CONTACT: Sara Guyer, 608-262-4970, guyer@wisc.edu

MADISON – Harvard professor Henry Louis Gates Jr. will give the University of Wisconsin-Madison’s annual Nellie Y. McKay Lecture in the Humanities at 7:30 p.m. on Thursday, March 24, at Mills Hall of the Mosse Humanities Building as part of the campuswide Go Big Read initiative.

Gates will delve into the issues aired in his PBS documentary “African American Lives,” which showed the ways in which African Americans are using genealogy and genetic science to understand their history.

Go Big Read brought author Rebecca Skloot in October to discuss her book “The Immortal Life of Henrietta Lacks.” Skloot’s book is a cautionary tale about how science used a woman’s body without permission. Gates will show how advances in science are helping African Americans unlock their past.

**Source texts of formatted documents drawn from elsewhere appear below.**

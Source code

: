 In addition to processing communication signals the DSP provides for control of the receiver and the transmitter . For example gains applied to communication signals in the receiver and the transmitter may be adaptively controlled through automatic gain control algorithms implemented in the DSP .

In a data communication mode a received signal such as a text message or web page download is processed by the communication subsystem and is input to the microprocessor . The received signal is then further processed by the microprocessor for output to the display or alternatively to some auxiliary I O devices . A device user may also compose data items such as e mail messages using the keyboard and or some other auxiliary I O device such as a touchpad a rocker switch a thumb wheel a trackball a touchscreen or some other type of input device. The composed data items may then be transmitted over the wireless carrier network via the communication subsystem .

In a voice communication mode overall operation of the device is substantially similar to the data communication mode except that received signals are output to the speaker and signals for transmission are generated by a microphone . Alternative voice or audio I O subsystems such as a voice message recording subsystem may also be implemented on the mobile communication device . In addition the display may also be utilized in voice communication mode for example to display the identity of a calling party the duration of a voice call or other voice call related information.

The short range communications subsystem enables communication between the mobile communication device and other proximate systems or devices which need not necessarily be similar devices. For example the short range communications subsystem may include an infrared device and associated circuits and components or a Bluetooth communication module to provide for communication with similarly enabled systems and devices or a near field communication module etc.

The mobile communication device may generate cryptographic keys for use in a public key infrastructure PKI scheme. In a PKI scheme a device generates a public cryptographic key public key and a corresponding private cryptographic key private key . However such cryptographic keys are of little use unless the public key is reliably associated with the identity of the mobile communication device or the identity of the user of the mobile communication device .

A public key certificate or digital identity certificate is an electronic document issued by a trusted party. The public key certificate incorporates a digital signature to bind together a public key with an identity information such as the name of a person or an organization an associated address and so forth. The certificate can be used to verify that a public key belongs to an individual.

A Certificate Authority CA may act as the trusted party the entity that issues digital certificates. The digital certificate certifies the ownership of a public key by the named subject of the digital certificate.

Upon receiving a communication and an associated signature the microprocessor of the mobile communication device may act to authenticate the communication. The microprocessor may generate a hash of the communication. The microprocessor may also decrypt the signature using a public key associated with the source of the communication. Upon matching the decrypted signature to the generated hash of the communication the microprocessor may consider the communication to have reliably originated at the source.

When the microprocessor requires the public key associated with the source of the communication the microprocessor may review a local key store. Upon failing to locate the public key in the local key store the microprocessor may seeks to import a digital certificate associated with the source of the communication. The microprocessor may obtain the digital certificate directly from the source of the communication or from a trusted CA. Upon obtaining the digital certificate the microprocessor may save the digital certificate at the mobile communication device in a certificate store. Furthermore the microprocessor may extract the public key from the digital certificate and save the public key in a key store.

The Nellie Y. McKay Lecture in the Humanities was established in honor of the Evjue Professor of American and African-American Literature at UW-Madison and pioneer in the field of Afro-American studies, who died in 2006. Gates and McKay co-edited the “Norton Anthology of African American Literature.”

“Nellie McKay was one of the great literary scholars – at UW-Madison and in the nation. We are thrilled that Professor Gates accepted our invitation to speak in her honor and also to participate in the yearlong Go Big Read program that fosters dialogue between and among faculty, students, staff, alumni and members of the general community,” says Sara Guyer, director of the Center for the Humanities, a co-sponsor of the talk.

Gates is director of the W.E.B. Du Bois Institute for African and African American Research at Harvard University. His accomplishments include:

– Producer of several PBS documentaries, including the “African American Lives” series “America Beyond the Color Line” and “Wonders of the African World”

– A memoir, “Colored People,” which traces Gates’ childhood experiences in a small West Virginia town in the 1950s and 1960s and foundational works in literary criticism, including “The Signifying Monkey”

– Co-author, with Cornel West, of “The Future of the Race”

– Co-editor of an eight-volume set, the “African American National Biography,” containing more than 4,000 biographical entries on both well-known and obscure African Americans

– Biweekly guest columnist for The New York Times.

Gates’ talk will also usher in the March 25 Conference on the Public Humanities, says Guyer. This conference showcases how humanities scholars are changing lives in communities around the world.

“Professor Gates is probably the most well-known public intellectual in the U.S.,” says Guyer. “He is a literary critic by training and profession, and yet through his audience reaches far beyond the university.”